Saturday, July 29, 2017
MORE GOOD THINGS IN THE TOWNSHIP'S LETTER (METHANE) TO RESIDENTS
O.K. both good and possibly problematic issues are in the Township's letter. The biggest good thing is that Woolwich Township are offering to do methane monitoring in homes on High St. and George St.. They refer to it as "indoor air monitoring" but they are referring to monitoring for methane. While I would characterize that as doing their due diligence and abiding by the Precautionary Principal, I would also advise that methane monitoring is very much hit and miss. For example many gas probes around the Landfill have high levels of methane on one round of monitoring and the next time can show zero methane. Similarly indoor monitoring of your homes may get a hit today and a zero the following week.
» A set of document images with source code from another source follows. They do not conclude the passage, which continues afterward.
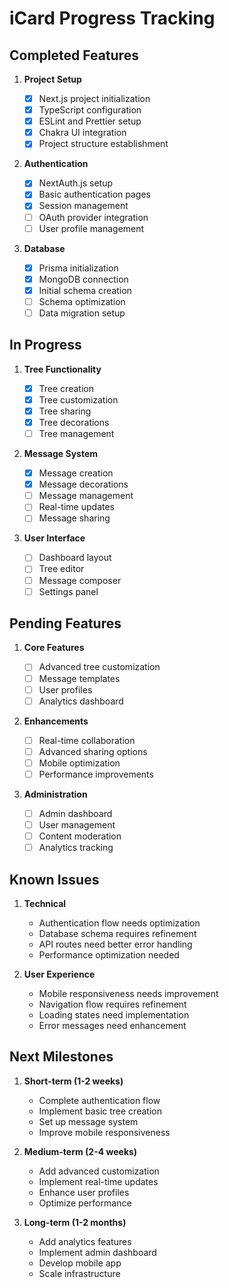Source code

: # iCard Progress Tracking

## Completed Features

1. **Project Setup**

   - [x] Next.js project initialization
   - [x] TypeScript configuration
   - [x] ESLint and Prettier setup
   - [x] Chakra UI integration
   - [x] Project structure establishment

2. **Authentication**

   - [x] NextAuth.js setup
   - [x] Basic authentication pages
   - [x] Session management
   - [ ] OAuth provider integration
   - [ ] User profile management

3. **Database**
   - [x] Prisma initialization
   - [x] MongoDB connection
   - [x] Initial schema creation
   - [ ] Schema optimization
   - [ ] Data migration setup

## In Progress

1. **Tree Functionality**

   - [x] Tree creation
   - [x] Tree customization
   - [x] Tree sharing
   - [x] Tree decorations
   - [ ] Tree management

2. **Message System**

   - [x] Message creation
   - [x] Message decorations
   - [ ] Message management
   - [ ] Real-time updates
   - [ ] Message sharing

3. **User Interface**
   - [ ] Dashboard layout
   - [ ] Tree editor
   - [ ] Message composer
   - [ ] Settings panel

## Pending Features

1. **Core Features**

   - [ ] Advanced tree customization
   - [ ] Message templates
   - [ ] User profiles
   - [ ] Analytics dashboard

2. **Enhancements**

   - [ ] Real-time collaboration
   - [ ] Advanced sharing options
   - [ ] Mobile optimization
   - [ ] Performance improvements

3. **Administration**
   - [ ] Admin dashboard
   - [ ] User management
   - [ ] Content moderation
   - [ ] Analytics tracking

## Known Issues

1. **Technical**

   - Authentication flow needs optimization
   - Database schema requires refinement
   - API routes need better error handling
   - Performance optimization needed

2. **User Experience**
   - Mobile responsiveness needs improvement
   - Navigation flow requires refinement
   - Loading states need implementation
   - Error messages need enhancement

## Next Milestones

1. **Short-term (1-2 weeks)**

   - Complete authentication flow
   - Implement basic tree creation
   - Set up message system
   - Improve mobile responsiveness

2. **Medium-term (2-4 weeks)**

   - Add advanced customization
   - Implement real-time updates
   - Enhance user profiles
   - Optimize performance

3. **Long-term (1-2 months)**
   - Add analytics features
   - Implement admin dashboard
   - Develop mobile app
   - Scale infrastructure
Hence "hit and miss".
I would also suggest that the Township's offer should extend to Charles St. as well as High and George St.. This is even more important as Waterloo North Hydro have just this spring and summer done extensive subsurface trenching up and down High St. and Charles St.. As soon as I found out about the long term methane issues I contacted Waterloo North Hydro essentially to no avail. These subsurface trenches and pipes may very well provide a preferential and relatively easy pathway for methane to travel further from the Landfill. Or they may not. At this point in time we do not know for certain.
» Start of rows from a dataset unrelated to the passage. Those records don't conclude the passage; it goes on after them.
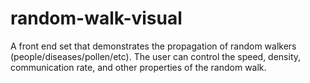 # random-walk-visual
A front end set that demonstrates the propagation of random walkers (people/diseases/pollen/etc). The user can control the speed, density, communication rate, and other properties of the random walk.
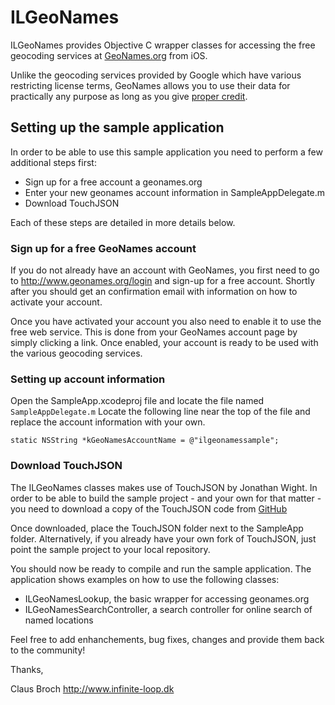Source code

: # ILGeoNames

ILGeoNames provides Objective C wrapper classes for accessing the free geocoding services at [GeoNames.org]("http://www.geonames.org") from iOS.

Unlike the geocoding services provided by Google which have various restricting license terms, GeoNames allows you to use their data for practically any purpose as long as you give [proper credit]("http://www.geonames.org/export/").

## Setting up the sample application

In order to be able to use this sample application you need to perform a few additional steps first:

- Sign up for a free account a geonames.org
- Enter your new geonames account information in SampleAppDelegate.m
- Download TouchJSON

Each of these steps are detailed in more details below.

### Sign up for a free GeoNames account

If you do not already have an account with GeoNames, you first need to go to http://www.geonames.org/login and sign-up for a free account. Shortly after you should get an confirmation email with information on how to activate your account.

Once you have activated your account you also need to enable it to use the free web service. This is done from your GeoNames account page by simply clicking a link. Once enabled, your account is ready to be used with the various geocoding services.

### Setting up account information

Open the SampleApp.xcodeproj file and locate the file named `SampleAppDelegate.m`
Locate the following line near the top of the file and replace the account information with your own.

	static NSString *kGeoNamesAccountName = @"ilgeonamessample";

### Download TouchJSON

The ILGeoNames classes makes use of TouchJSON by Jonathan Wight. In order to be able to build the sample project - and your own for that matter - you need to download a copy of the TouchJSON code from [GitHub]("http://github.com/TouchCode/TouchJSON")

Once downloaded, place the TouchJSON folder next to the SampleApp folder. Alternatively, if you already have your own fork of TouchJSON, just point the sample project to your local repository.
 
You should now be ready to compile and run the sample application. The application shows examples on how to use the following classes:

- ILGeoNamesLookup, the basic wrapper for accessing geonames.org
- ILGeoNamesSearchController, a search controller for online search of named locations


Feel free to add enhanchements, bug fixes, changes and provide them back to the community!

Thanks,

Claus Broch
http://www.infinite-loop.dk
There are seasonal patterns and variability regarding methane migration. The last sentence of the first page of the Township's letter suggests that the gas (methane) probes "...need to be ideally measured when the groundwater is at its lowest elevation and methane emissions/pressure are more likely to show up during monitoring.". O.K. based upon the history of gas probes constantly being flooded by groundwater ( occasionally by surface water) I can understand the logic in this sentence. Clearly the gas probes around the north, west and east side of the Bolender Landfill have been susceptible to high groundwater levels blocking the inlet holes designed to draw in landfill gas. That said there is however another issue. Conestoga Rovers claim in one of their many reports that methane gas is more likely to migrate in the winter months! Holy crap that is not good news. It's not good news because the way the system is built and designed "Probes Not Found" and "Probe Not Measured (Flooded)" occurs most often between December and April exactly when the methane gas is at its' most active. Therefore measurements taken in the dead of the summer (July & August) when probes can be found, groundwater is lower and it's easier conditions for staff, might actually be the time of year when methane levels are lowest.
The other both good and problematic issue in the Township's letter is the admission that there are "elevated methane levels in proximity to his building ..." on Arthur St.. O.K. if there are elevated methane levels on the west side of the Landfill today then why don't you think there are elevated levels on the east side? Methane generally travels outwards from a landfill and there is no solid or overpowering evidence to suggest that it has suddenly stopped travelling eastwards (or northwards or southwards).
Much more and much better needs to be done. The township's letter is but the first step.